Deep Modules
- Categories
- Complexity
- Sources
- A Philosophy of Software Design
A module is deep when it offers a simple interface over a powerful implementation. Depth is the ratio of functionality provided to interface exposed: the best modules hide a lot behind a little.
Why it Matters
A module's interface is a cost paid by every user; its implementation is a cost paid once. Deep modules maximize the benefit (functionality) relative to the cost (interface), which is how modular design actually reduces complexity rather than just redistributing it.
Signals
- A short, stable interface that rarely changes even as the implementation grows.
- Callers accomplish a lot without knowing how the work is done.
- The inverse, a shallow module, has an interface nearly as complex as its implementation, so it provides little abstraction for its cost.
Benefits
Each interface a developer learns unlocks significant capability.

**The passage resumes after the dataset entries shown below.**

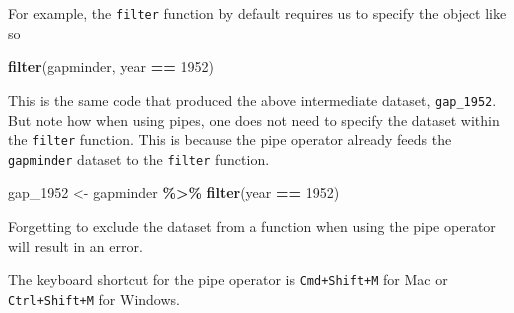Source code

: \documentclass[
]{book}
\makeatletter
\newenvironment{Shaded}{\begin{snugshade}}{\end{snugshade}}
\newcommand{\AttributeTok}[1]{\textcolor[rgb]{0.27,0.27,0.27}{#1}}
\newcommand{\DecValTok}[1]{\textcolor[rgb]{0.06,0.06,0.06}{#1}}
\newcommand{\FunctionTok}[1]{\textcolor[rgb]{0.27,0.27,0.27}{\textbf{#1}}}
\newcommand{\NormalTok}[1]{#1}
\newcommand{\OtherTok}[1]{\textcolor[rgb]{0.37,0.37,0.37}{#1}}
\newcommand{\SpecialCharTok}[1]{\textcolor[rgb]{0.43,0.43,0.43}{\textbf{#1}}}
\newcommand{\StringTok}[1]{\textcolor[rgb]{0.5,0.5,0.5}{#1}}
\newenvironment{kframe}{%
\medskip{}
\setlength{\fboxsep}{.8em}
 \def\at@end@of@kframe{}%
 \ifinner\ifhmode%
  \def\at@end@of@kframe{\end{minipage}}%
  \begin{minipage}{\columnwidth}%
 \fi\fi%
 \def\FrameCommand##1{\hskip\@totalleftmargin \hskip-\fboxsep
 \colorbox{shadecolor}{##1}\hskip-\fboxsep
     \hskip-\linewidth \hskip-\@totalleftmargin \hskip\columnwidth}%
 \MakeFramed {\advance\hsize-\width
   \@totalleftmargin\z@ \linewidth\hsize
   \@setminipage}}%
 {\par\unskip\endMakeFramed%
 \at@end@of@kframe}
\renewenvironment{Shaded}{\begin{kframe}}{\end{kframe}}
\makeatother
\begin{document}
For example, the \texttt{filter} function by default requires us to specify the object like so

\begin{Shaded}
\begin{Highlighting}[]
\FunctionTok{filter}\NormalTok{(gapminder, year }\SpecialCharTok{==} \DecValTok{1952}\NormalTok{)}
\end{Highlighting}
\end{Shaded}

This is the same code that produced the above intermediate dataset, \texttt{gap\_1952}. But note how when using pipes, one does not need to specify the dataset within the \texttt{filter} function. This is because the pipe operator already feeds the \texttt{gapminder} dataset to the \texttt{filter} function.

\begin{Shaded}
\begin{Highlighting}[]
\NormalTok{gap\_1952 }\OtherTok{\textless{}{-}}\NormalTok{ gapminder }\SpecialCharTok{\%\textgreater{}\%} 
  \FunctionTok{filter}\NormalTok{(year }\SpecialCharTok{==} \DecValTok{1952}\NormalTok{)}
\end{Highlighting}
\end{Shaded}

Forgetting to exclude the dataset from a function when using the pipe operator will result in an error.

\begin{Shaded}
\end{Shaded}

The keyboard shortcut for the pipe operator is \texttt{Cmd+Shift+M} for Mac or \texttt{Ctrl+Shift+M} for Windows.
\end{document}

Fewer, deeper modules mean fewer interfaces to understand and fewer places for complexity to leak across boundaries.
Risks
Over-decomposition into many tiny classes/methods (the "classes should be small" reflex taken too far) produces shallow modules and more interfaces. Splitting a module can increase total complexity if it forces callers to manage the interaction.
Tensions
The advice to keep components small conflicts with depth: more, smaller units mean more interfaces. Depth favors fewer, larger units, bounded by the need to keep each implementation comprehensible.
Examples
A garbage collector exposes essentially no interface yet does enormous work: maximally deep. A wrapper that just forwards arguments to another call adds an interface while hiding nothing: shallow.